Lawmakers brace for busy 30 days
January 17, 2006
SANTA FE — Gov. Bill Richardson called on the Legislature Tuesday to phase in an increase in the state’s minimum wage to $7.50 an hour and repeal a tax on nursing home beds.
In a state of the state speech on the opening day of the Legislature’s 30-day session, Richardson outlined his agenda for lawmakers and touched on themes that will resurface later this year during his campaign for re-election.
“At the end of four years, I want the people of New Mexico to know — without a doubt — that I delivered on my promise to move our state forward,” Richardson said in his prepared remarks. “I was elected to make a difference and to create opportunities for New Mexicans. And that’s what we’ve done — the governor and the Legislature — together.”
The governor described his list of legislative proposals as an “agenda of relentless action.”
Most of the proposals he has previously outlined and include a tax credit targeting the working poor, money for a needs-based college scholarship program and expansion of a newly implemented pilot program of pre-kindergarten.
Richardson also used the speech to unveil his proposal for a higher minimum wage. The governor previously expressed support for boosting the state’s wage floor but hadn’t released details.
Currently, the state’s minimum wage is $5.15 an hour — the same as the federal wage floor.
The governor also proposed the repeal of a nearly $9-a-day tax on nursing home beds, which was enacted in 2004 as part of a Medicaid-financing package. Republicans have criticized Richardson for the tax increase.
Short sessions in even-numbered years are restricted to budget and financial matters and whatever else the governor decides should be pursued.
On the eve of the session, Richardson was still poring over pleas from legislators and interest groups, including a last-minute request — conveyed in a full-page newspaper ad — to put legalized access to medical marijuana on the list.
Richardson supports the proposal — which has been considered several times — but said he was hesitant to put it on the short session’s agenda because it’s controversial and time is so limited.
House Speaker Ben Lujan, D-Santa Fe, said the issue would be better left for a 60-day session. He asked the governor not to include it this year.
Lujan and other leaders of the Democrat-majority House pledged to carefully consider how to spend the huge pool of money available this year: $529 million in new revenue that could be used to expand programs or cut taxes next year, and more than $1 billion in surplus revenues and bond financing that can go for local and state projects.

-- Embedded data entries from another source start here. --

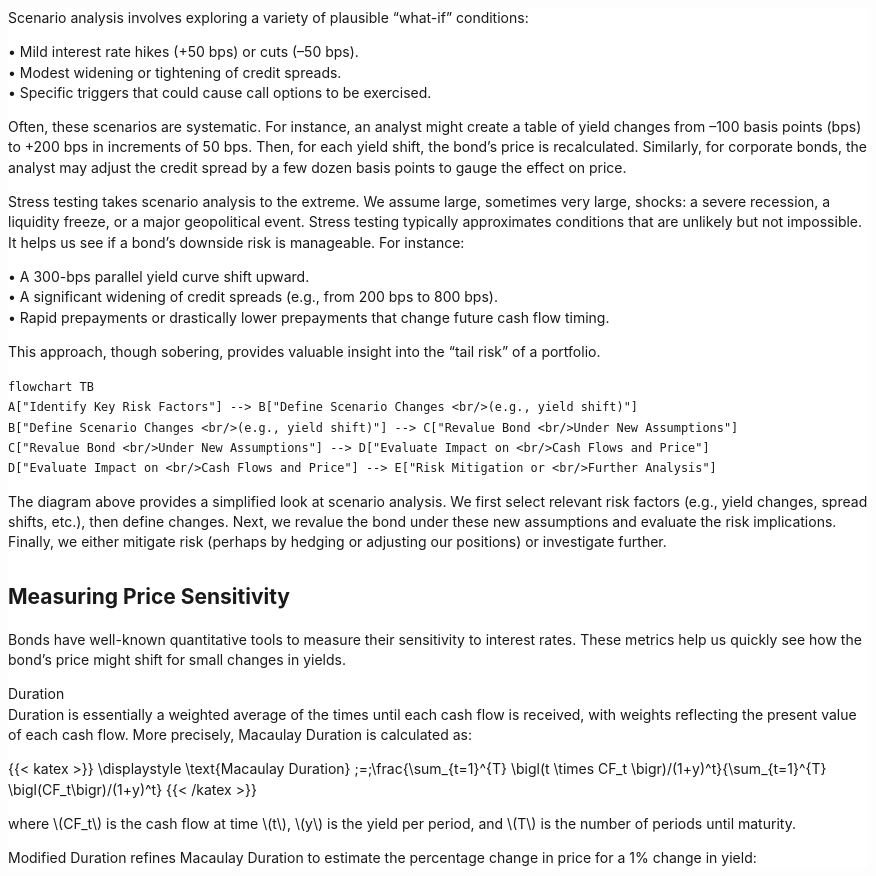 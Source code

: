 Scenario analysis involves exploring a variety of plausible “what-if” conditions:

• Mild interest rate hikes (+50 bps) or cuts (–50 bps).  
• Modest widening or tightening of credit spreads.  
• Specific triggers that could cause call options to be exercised.  

Often, these scenarios are systematic. For instance, an analyst might create a table of yield changes from –100 basis points (bps) to +200 bps in increments of 50 bps. Then, for each yield shift, the bond’s price is recalculated. Similarly, for corporate bonds, the analyst may adjust the credit spread by a few dozen basis points to gauge the effect on price.

Stress testing takes scenario analysis to the extreme. We assume large, sometimes very large, shocks: a severe recession, a liquidity freeze, or a major geopolitical event. Stress testing typically approximates conditions that are unlikely but not impossible. It helps us see if a bond’s downside risk is manageable. For instance:

• A 300-bps parallel yield curve shift upward.  
• A significant widening of credit spreads (e.g., from 200 bps to 800 bps).  
• Rapid prepayments or drastically lower prepayments that change future cash flow timing.  

This approach, though sobering, provides valuable insight into the “tail risk” of a portfolio.

```mermaid
flowchart TB
A["Identify Key Risk Factors"] --> B["Define Scenario Changes <br/>(e.g., yield shift)"]
B["Define Scenario Changes <br/>(e.g., yield shift)"] --> C["Revalue Bond <br/>Under New Assumptions"]
C["Revalue Bond <br/>Under New Assumptions"] --> D["Evaluate Impact on <br/>Cash Flows and Price"]
D["Evaluate Impact on <br/>Cash Flows and Price"] --> E["Risk Mitigation or <br/>Further Analysis"]
```

The diagram above provides a simplified look at scenario analysis. We first select relevant risk factors (e.g., yield changes, spread shifts, etc.), then define changes. Next, we revalue the bond under these new assumptions and evaluate the risk implications. Finally, we either mitigate risk (perhaps by hedging or adjusting our positions) or investigate further.

## Measuring Price Sensitivity

Bonds have well-known quantitative tools to measure their sensitivity to interest rates. These metrics help us quickly see how the bond’s price might shift for small changes in yields.

Duration  
Duration is essentially a weighted average of the times until each cash flow is received, with weights reflecting the present value of each cash flow. More precisely, Macaulay Duration is calculated as:

{{< katex >}}
\displaystyle
\text{Macaulay Duration} \;=\;\frac{\sum_{t=1}^{T} \bigl(t \times CF_t \bigr)/(1+y)^t}{\sum_{t=1}^{T} \bigl(CF_t\bigr)/(1+y)^t}
{{< /katex >}}

where \\(CF_t\\) is the cash flow at time \\(t\\), \\(y\\) is the yield per period, and \\(T\\) is the number of periods until maturity.

Modified Duration refines Macaulay Duration to estimate the percentage change in price for a 1% change in yield:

According to a report released Monday by the Legislative Finance Committee, the state does a poor job of planning and establishing priorities for capital projects, and then doesn’t adequately oversee whether they’re completed in a timely manner.
Funding for approved projects sometimes sits unused for years, lawmakers were told. About $1.1 billion approved for projects between 1994 and 2005 has not been spent.
Republicans have suggested some of the hefty revenue surplus be used for tax cuts rather than expanded programs.
“I can’t believe anyone wants another half a billion spent on state government,” said Sen. Leonard Lee Rawson, R-Las Cruces, the minority whip. “Let the people spend their own money.”
Facing re-election this year and with an eye toward running for president in 2008, the Democratic governor wants to cap his first term with spending in a variety of areas key to his administration’s agenda.
Richardson has dubbed 2006 the “year of the child” and has proposed expanded health coverage for children,new schools in fast-growing communities and a $17 million income tax credit to put extra money in the pockets of lower-income families.
Other major issues facing the Legislature include funding a southern New Mexico spaceport and crime-related proposals such as mandatory treatment and tougher penalties for domestic violence offenders.